Our own attorney-general just went over to Israel to mend fences, comfortably ignoring the fact that its prime minister is the subject of an arrest warrant by the International Criminal Court for alleged war crimes. We are a signatory to the ICC’s enabling treaty, obliged to detain Netanyahu if he enters our jurisdiction, but I guess it’d be impolite to mention that.
Australia is also a party to the International Covenant on Civil and Political Rights (ICCPR), another of the United Nations’ instruments by which the whole world agreed to impose and maintain the so-called “rules-based international order” in the aftermath of World War II and the Holocaust.
Implicit in the global compact is the idea that states will follow the rules and, if they fail, accept the referee’s decision. While Australia has never incorporated the ICCPR into its domestic law, and therefore it can’t be enforced in our courts, as an advocate for the benefits of the order we have generally at least pretended to take it seriously.
It all began to fall down with John Howard, accelerating through every successive government because of our obsessive national dread of “boat people”, to the point where — when it comes to how we treat asylum seekers — these days we flout the rules with a middle finger to posterity.

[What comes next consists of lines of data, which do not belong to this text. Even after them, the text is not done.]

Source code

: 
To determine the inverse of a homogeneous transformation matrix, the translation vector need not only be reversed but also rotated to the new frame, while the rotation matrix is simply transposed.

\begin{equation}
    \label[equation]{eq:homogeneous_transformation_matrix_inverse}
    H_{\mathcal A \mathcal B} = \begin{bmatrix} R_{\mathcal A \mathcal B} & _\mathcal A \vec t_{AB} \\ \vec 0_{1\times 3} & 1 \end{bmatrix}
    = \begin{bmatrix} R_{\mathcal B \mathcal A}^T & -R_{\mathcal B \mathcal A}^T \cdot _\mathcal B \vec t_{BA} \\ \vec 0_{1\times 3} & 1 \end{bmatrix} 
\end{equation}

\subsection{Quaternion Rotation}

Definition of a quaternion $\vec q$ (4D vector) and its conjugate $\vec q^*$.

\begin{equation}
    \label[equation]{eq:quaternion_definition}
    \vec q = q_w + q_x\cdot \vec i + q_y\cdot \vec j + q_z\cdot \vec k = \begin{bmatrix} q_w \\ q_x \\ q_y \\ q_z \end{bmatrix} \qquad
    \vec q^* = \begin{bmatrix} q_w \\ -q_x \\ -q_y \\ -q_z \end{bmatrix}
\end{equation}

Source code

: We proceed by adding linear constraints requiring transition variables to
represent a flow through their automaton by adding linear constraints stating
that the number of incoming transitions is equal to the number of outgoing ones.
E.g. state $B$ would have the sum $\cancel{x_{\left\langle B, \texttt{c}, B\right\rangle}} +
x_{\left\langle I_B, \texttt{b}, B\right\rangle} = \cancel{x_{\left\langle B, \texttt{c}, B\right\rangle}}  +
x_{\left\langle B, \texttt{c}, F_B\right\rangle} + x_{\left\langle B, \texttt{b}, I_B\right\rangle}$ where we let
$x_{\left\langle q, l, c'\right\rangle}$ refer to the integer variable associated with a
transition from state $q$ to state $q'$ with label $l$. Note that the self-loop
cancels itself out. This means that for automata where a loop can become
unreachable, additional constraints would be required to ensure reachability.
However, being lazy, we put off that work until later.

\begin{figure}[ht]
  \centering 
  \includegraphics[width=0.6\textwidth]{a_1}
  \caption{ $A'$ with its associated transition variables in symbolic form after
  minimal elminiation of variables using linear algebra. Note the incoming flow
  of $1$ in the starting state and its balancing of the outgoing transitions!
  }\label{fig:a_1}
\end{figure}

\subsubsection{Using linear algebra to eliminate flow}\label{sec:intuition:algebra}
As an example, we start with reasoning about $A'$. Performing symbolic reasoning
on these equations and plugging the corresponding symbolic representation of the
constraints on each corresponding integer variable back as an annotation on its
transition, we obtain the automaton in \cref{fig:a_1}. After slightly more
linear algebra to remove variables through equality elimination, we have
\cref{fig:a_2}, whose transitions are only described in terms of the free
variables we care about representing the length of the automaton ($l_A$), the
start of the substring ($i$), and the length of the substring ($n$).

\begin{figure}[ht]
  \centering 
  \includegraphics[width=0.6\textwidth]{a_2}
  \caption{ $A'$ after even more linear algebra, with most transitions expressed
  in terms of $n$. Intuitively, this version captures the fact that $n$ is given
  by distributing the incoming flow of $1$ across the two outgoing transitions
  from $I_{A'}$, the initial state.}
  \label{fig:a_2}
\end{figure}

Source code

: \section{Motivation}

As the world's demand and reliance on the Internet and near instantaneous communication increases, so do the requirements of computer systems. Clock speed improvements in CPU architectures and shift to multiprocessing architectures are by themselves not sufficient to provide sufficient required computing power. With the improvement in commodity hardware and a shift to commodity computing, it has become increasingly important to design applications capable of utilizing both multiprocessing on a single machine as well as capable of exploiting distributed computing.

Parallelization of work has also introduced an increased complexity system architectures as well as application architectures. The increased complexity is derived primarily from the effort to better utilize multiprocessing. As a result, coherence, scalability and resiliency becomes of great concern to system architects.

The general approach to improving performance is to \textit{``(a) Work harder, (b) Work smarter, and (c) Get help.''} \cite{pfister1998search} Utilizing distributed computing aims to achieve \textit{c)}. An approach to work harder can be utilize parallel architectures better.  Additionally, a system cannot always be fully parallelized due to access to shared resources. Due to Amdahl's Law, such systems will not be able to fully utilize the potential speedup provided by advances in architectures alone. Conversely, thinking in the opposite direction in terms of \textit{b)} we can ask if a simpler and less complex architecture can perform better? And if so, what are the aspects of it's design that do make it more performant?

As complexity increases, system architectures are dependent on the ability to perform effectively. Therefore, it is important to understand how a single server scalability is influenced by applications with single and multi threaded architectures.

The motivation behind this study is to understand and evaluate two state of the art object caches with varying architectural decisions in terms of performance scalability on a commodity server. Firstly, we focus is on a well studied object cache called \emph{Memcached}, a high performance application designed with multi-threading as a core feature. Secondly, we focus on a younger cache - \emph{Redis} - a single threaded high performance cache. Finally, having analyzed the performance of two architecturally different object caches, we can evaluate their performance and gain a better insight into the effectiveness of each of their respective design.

So it is that two recent decisions of the UN Human Rights Committee, calling Australia out for gross breaches of the ICCPR in relation to our treatment of refugees on the outsourced hellhole of Nauru, have been simply ignored by both the Australian government and — disgracefully — the Australian media.
The cases were brought by an Iranian woman and 24 individuals from various points of origin, the latter all being unaccompanied minors when they were picked up trying to get to Australia by boat in 2013 and 2014. Under the offshore processing regime, they were detained on Christmas Island and then sent to Nauru, where they remained to rot.
The detention conditions on Nauru were inhuman, degrading and lethal. I’m not debating that.
The key legal question was whether Australia was responsible for what happened to the refugees it sent there. Australia maintained, as it always has, that no, they were solely the responsibility of the government of Nauru, pursuant to a memorandum of understanding signed between the two countries in 2012.
The same question was litigated in our High Court in 2016 — who was detaining the people on Nauru? The court ruled it was Nauru, despite the fact that Australia looked after literally every single aspect of the removal, detention and maintenance of the detainees on the island, either directly or through private contractors which it paid. All Nauru did was give them refugee status and rubber-stamp rolling protection visas at Australia’s behest, in return for tens of millions of dirty dollars.
Wrong as I believe that judgment was, it’s where Australian domestic law sits: having shipped them off, these people are not our problem.
The High Court didn’t consider the ICCPR, because it’s not part of the law here. The convention imposes very broad legal obligations on state parties. These include a guarantee in Article 9(1) against arbitrary detention, one of the basic human rights that international law recognises but we’ve never bothered enshrining in our own law.
The Human Rights Committee ruled that, by failing to justify why the detainees needed to be sent to Nauru, as opposed to being kept onshore in detention centres here, Australia violated Article 9(1).
In addition, because the offshore regime effectively prevented the unaccompanied minors from challenging the legality of their detention in our courts, Article 9(4) was also infringed.
The outcome depended on the committee’s finding that Australia had not succeeded in offshoring its legal responsibility for the detainees, despite the sophistry of its sham contract with Nauru. This does put the committee directly at odds with the High Court’s view, on essentially the same facts; however, the committee’s ruling stands as valid under the jurisdiction the ICCPR gives it.
The committee has the power to demand remedies, and it has called on Australia to compensate the victims, as well as review its laws to ensure it gets back in step with its international human rights obligations.
Australia can ignore the ruling, and will. In the old days, it might have nodded to it, then done nothing. Now it knows it doesn’t even need to pretend. Where the US (and Israel) go, we follow.
It has taken 80 years for the lessons of 1945 to be completely forgotten, not coincidentally the span of an average life. This particular case, a smallish example of inhumanity, will be lost in the rush as the whole rules-based order falls to the ground.